Stand-Alone Functions


eval("<JavaScript Code>")

eval() takes only one parameter and interprets it as JavaScript code.


var f = new Function("<JavaScript Code>");

Function() like eval() takes one parameter and interprets it as JavaScript code. Contrary to eval() it doesn’t run the code when it is inserted, but only when it is called, like in the example with f().

child_process Dependent Functions

The following functions come from the dependency “child_process”. They execute operating system commands instead of JavaScript code. They are still referred here due to the vulnerability being very similar, sharing the same environment (Node.JS).


var child_process = require('child_process')
child_process.exec("<shell commands>");

With exec(), spawns a new shell where argument passed to the function is executed.

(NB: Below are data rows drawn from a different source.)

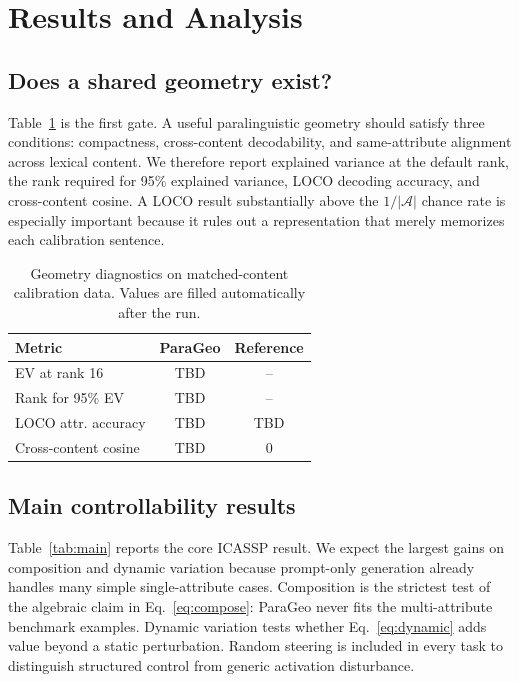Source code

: \documentclass{article}
\newcommand{\GeometryLOCO}{TBD}
\newcommand{\GeometryChance}{TBD}
\newcommand{\GeometryCosine}{TBD}
\newcommand{\GeometryEV}{TBD}
\newcommand{\GeometryRank}{TBD}
\begin{document}
\section{Results and Analysis}
\subsection{Does a shared geometry exist?}
Table~\ref{tab:geometry} is the first gate. A useful paralinguistic geometry should satisfy three conditions: compactness, cross-content decodability, and same-attribute alignment across lexical content. We therefore report explained variance at the default rank, the rank required for 95\% explained variance, LOCO decoding accuracy, and cross-content cosine. A LOCO result substantially above the $1/|\mathcal{A}|$ chance rate is especially important because it rules out a representation that merely memorizes each calibration sentence.

\begin{table}[t]
\centering
\caption{Geometry diagnostics on matched-content calibration data. Values are filled automatically after the run.}
\label{tab:geometry}
\setlength{\tabcolsep}{4.0pt}
\begin{tabular}{lcc}
\toprule
Metric & ParaGeo & Reference \\
\midrule
EV at rank 16 & \GeometryEV & -- \\
Rank for 95\% EV & \GeometryRank & -- \\
LOCO attr. accuracy & \GeometryLOCO & \GeometryChance \\
Cross-content cosine & \GeometryCosine & $0$ \\
\bottomrule
\end{tabular}
\end{table}

\subsection{Main controllability results}
Table~\ref{tab:main} reports the core ICASSP result. We expect the largest gains on composition and dynamic variation because prompt-only generation already handles many simple single-attribute cases. Composition is the strictest test of the algebraic claim in Eq.~\eqref{eq:compose}: ParaGeo never fits the multi-attribute benchmark examples. Dynamic variation tests whether Eq.~\eqref{eq:dynamic} adds value beyond a static perturbation. Random steering is included in every task to distinguish structured control from generic activation disturbance.
\end{document}
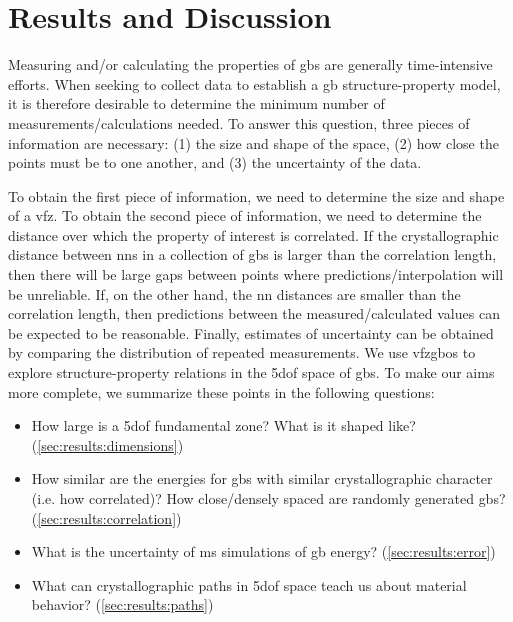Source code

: \documentclass[final,twocolumn,12pt]{elsarticle}
\begin{document}
	\section{Results and Discussion} \label{sec:results}

    Measuring and/or calculating the properties of \glspl{gb} are generally time-intensive efforts. When seeking to collect data to establish a \gls{gb} structure-property model, it is therefore desirable to determine the minimum number of measurements/calculations needed. To answer this question, three pieces of information are necessary: (1) the size and shape of the space, (2) how close the points must be to one another, and (3) the uncertainty of the data.
    
    To obtain the first piece of information, we need to determine the size and shape of a \gls{vfz}. To obtain the second piece of information, we need to determine the distance over which the property of interest is correlated. If the crystallographic distance between \glspl{nn} in a collection of \glspl{gb} is larger than the correlation length, then there will be large gaps between points where predictions/interpolation will be unreliable. If, on the other hand, the \gls{nn} distances are smaller than the correlation length, then predictions between the measured/calculated values can be expected to be reasonable. Finally, estimates of uncertainty can be obtained by comparing the distribution of repeated measurements. We use \glspl{vfzgbo} to explore structure-property relations in the \gls{5dof} space of \glspl{gb}. To make our aims more complete, we summarize these points in the following questions:
	\begin{itemize}
		\item How large is a \gls{5dof} fundamental zone? What is it shaped like? (\cref{sec:results:dimensions})
		\item How similar are the energies for \glspl{gb} with similar crystallographic character (i.e. how correlated)? How close/densely spaced are randomly generated \glspl{gb}? (\cref{sec:results:correlation})
		\item What is the uncertainty of \gls{ms} simulations of \gls{gb} energy? (\cref{sec:results:error}) %
		\item What can crystallographic paths in \gls{5dof} space teach us about material behavior? (\cref{sec:results:paths})
	\end{itemize}
	
\end{document}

var child_process = require('child_process')
child_process.execFile("<shell commands>", {shell:true});

execFile() can be abused in two ways. The first one is when the option shell is enabled which let’s the first argument to be shell commands and works like exec(). The second way, when the option shell is not enabled requires the attacker to store the payload on the server and know its location. If those two requirements are met, the attacker can then run the malicious payload by passing the file path.


var child_process = require('child_process')
child_process.spawn("<shell commands>", {shell:true});
child_process.spawn("/path/to/malicious/file", ['shell', 'args']);

spawn() can be abused in 2 ways. The first one with the option shell enabled which let’s any arbitrary shell command to be run like exec() The second way in case shell is not enabled 2 entry points are possible. Either through the file path. Where it would work the same way and have the same requirements as execFile() or if the user doesn’t have control over the first argument but controls the array of arguments, depending on what program is being executed it would still be possible to exploit to run arbitrary shell commands.


var child_process = require('child_process')

fork() is the hardest one to exploit as it has some limitations. It requires a malicious file to be stored on the victim server and know its location, but it also requires the file to be a valid JavaScript file.


The most effective mitigation would consist on avoiding the aforementioned functions as well as a through understanding of the code base of third party modules. For example, in the snippet of code shown above to illustrate a scenario of eval() being vulnerable, the same goal could be accomplished through the usage of JSON.parse() and at the same time mitigate the risk.

With that being said, there are scenarios where it is not only possible to avoid the vulnerable functions but it’s also required to pass user input to it. In these scenarios the best approach is through the validation and sanitization of the input.

Validation of the input can be done through already standardized functions or through White-List RegEx where only certain characters or a certain format is allowed.

Sanitization can be done by escaping any characters that can be interpreted by the vulnerable functions. Most frameworks already have functions to safely sanitize the input of users.